Owen Van Houten (Todd) and Kathryn Burke (Diana) courtesy of Sean Jessome Photography.

Next up is the technical aspect of the show. The lighting and the set worked together like a well-oiled machine. The stage was set up with five main playing areas, each with its own light source, i.e. a floor lamp, or a goal light from a hockey arena. These lights would blink in pattern for scene changes, led by stage manager Aloysius Ducey, along with the actors coming out and rearranging the furniture in real life, but choreographed in a fluid organized movement. By bringing those aspects together harmoniously, it allowed the audience to never feel like they were witnessing a set change. This really kept the audience intrigued. Personally, I am of the opinion that set changes have to happen, so why cover it up with a black stage, when you can strengthen the overall image of the show with changes like this.

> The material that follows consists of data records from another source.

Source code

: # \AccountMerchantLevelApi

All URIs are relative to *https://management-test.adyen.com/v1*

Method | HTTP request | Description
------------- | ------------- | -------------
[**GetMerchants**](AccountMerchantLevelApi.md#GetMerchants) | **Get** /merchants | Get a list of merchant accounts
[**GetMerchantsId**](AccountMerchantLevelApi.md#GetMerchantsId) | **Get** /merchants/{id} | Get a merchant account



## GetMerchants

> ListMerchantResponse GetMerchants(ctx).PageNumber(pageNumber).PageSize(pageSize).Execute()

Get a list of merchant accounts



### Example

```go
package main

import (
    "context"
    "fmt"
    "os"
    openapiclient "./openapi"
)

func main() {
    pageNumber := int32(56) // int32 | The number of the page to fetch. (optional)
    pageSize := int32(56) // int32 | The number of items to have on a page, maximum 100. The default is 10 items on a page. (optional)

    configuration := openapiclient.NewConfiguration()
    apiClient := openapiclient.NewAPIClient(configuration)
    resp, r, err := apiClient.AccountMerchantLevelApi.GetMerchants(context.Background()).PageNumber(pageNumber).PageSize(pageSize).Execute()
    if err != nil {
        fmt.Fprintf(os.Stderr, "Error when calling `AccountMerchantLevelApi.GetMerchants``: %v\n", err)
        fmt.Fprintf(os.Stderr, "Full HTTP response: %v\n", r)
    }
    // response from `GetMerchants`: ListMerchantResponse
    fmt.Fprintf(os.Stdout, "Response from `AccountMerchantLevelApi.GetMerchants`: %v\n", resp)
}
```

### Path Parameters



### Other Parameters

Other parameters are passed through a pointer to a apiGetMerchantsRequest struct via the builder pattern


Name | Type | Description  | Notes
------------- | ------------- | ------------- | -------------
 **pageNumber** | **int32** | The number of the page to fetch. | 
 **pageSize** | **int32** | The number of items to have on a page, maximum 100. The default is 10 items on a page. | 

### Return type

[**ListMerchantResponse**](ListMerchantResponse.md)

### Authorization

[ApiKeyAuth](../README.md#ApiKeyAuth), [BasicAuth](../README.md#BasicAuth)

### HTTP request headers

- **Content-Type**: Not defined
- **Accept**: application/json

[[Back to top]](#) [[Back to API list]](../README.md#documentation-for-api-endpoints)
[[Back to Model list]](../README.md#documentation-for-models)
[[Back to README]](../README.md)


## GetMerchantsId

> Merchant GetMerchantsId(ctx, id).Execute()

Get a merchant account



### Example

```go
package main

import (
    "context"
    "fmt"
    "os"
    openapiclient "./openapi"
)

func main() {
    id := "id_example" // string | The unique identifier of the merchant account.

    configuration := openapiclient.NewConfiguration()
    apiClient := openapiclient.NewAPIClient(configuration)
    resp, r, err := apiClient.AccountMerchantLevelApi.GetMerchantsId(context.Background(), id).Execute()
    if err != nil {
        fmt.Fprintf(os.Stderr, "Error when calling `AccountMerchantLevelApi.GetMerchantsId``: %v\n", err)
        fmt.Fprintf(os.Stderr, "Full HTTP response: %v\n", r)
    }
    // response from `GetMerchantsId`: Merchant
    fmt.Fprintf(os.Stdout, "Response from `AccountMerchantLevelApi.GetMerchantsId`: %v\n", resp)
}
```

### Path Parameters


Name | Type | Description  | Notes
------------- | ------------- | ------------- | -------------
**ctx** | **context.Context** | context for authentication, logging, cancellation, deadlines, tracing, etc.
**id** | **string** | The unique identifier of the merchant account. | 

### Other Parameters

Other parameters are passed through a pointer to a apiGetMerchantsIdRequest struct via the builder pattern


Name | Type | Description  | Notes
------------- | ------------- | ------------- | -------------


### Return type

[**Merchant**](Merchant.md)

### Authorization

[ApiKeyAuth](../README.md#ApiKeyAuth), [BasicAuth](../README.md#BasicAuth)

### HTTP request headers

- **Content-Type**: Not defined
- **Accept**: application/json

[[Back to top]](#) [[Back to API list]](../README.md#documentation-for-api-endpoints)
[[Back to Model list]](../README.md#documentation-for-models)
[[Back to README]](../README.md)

This review would not be complete without mentioning the brilliance of Sharon King-Campbell. As a director, Sharon knows the in’s and out’s of every script, and knows exactly how to craft, mold, and build to create this beautiful story in such a natural way. Sharon’s directing in this show definitely shows in the work onstage, as every piece of this puzzle fits together perfectly. No stone was left unturned. Every aspect was covered, including the cast. The stacked cast of Kathryn Burke (Diana), Owen Van Houten (Todd), Fionn Shea (Gregory), Caitlin Harte (Grace), and Katie Russell (Laila), knew who they were, and knew how to portray their characters with ease. The acting, as a whole, was illuminating, and as a group, these actors blended seamlessly. A special shout out to Fionn Shea as Gregory, who had the audience right in the palm of his hands the entire show, making me sometimes feel like I was along for the ride with him. He knew how to play the crowd, gauge reaction, and never skipped a beat.

 Katie Russell (Laila) and Fionn Shea (Gregory) courtesy of Sean Jessome Photography.

Katie Russell (Laila) and Fionn Shea (Gregory) courtesy of Sean Jessome Photography.

After I left the theatre, I felt something. Even right now, I am not completely sure what that something was. This show does what good theatre is supposed to do; make you think, leave long lasting opinions, and ideas with you long after the show has ended. This show made me realize that we all have connections, and we all live in a world that is going so fast, we never really have time to slow down and look at the stars, and see what our life is really like. Sometimes we need to slow down and enjoy the people in our lives, and everything this world has to offer. As Kathryn (Diana) says perfectly, “if you say yes, you won’t miss out on something amazing”. If you missed this show, you definitely missed something amazing.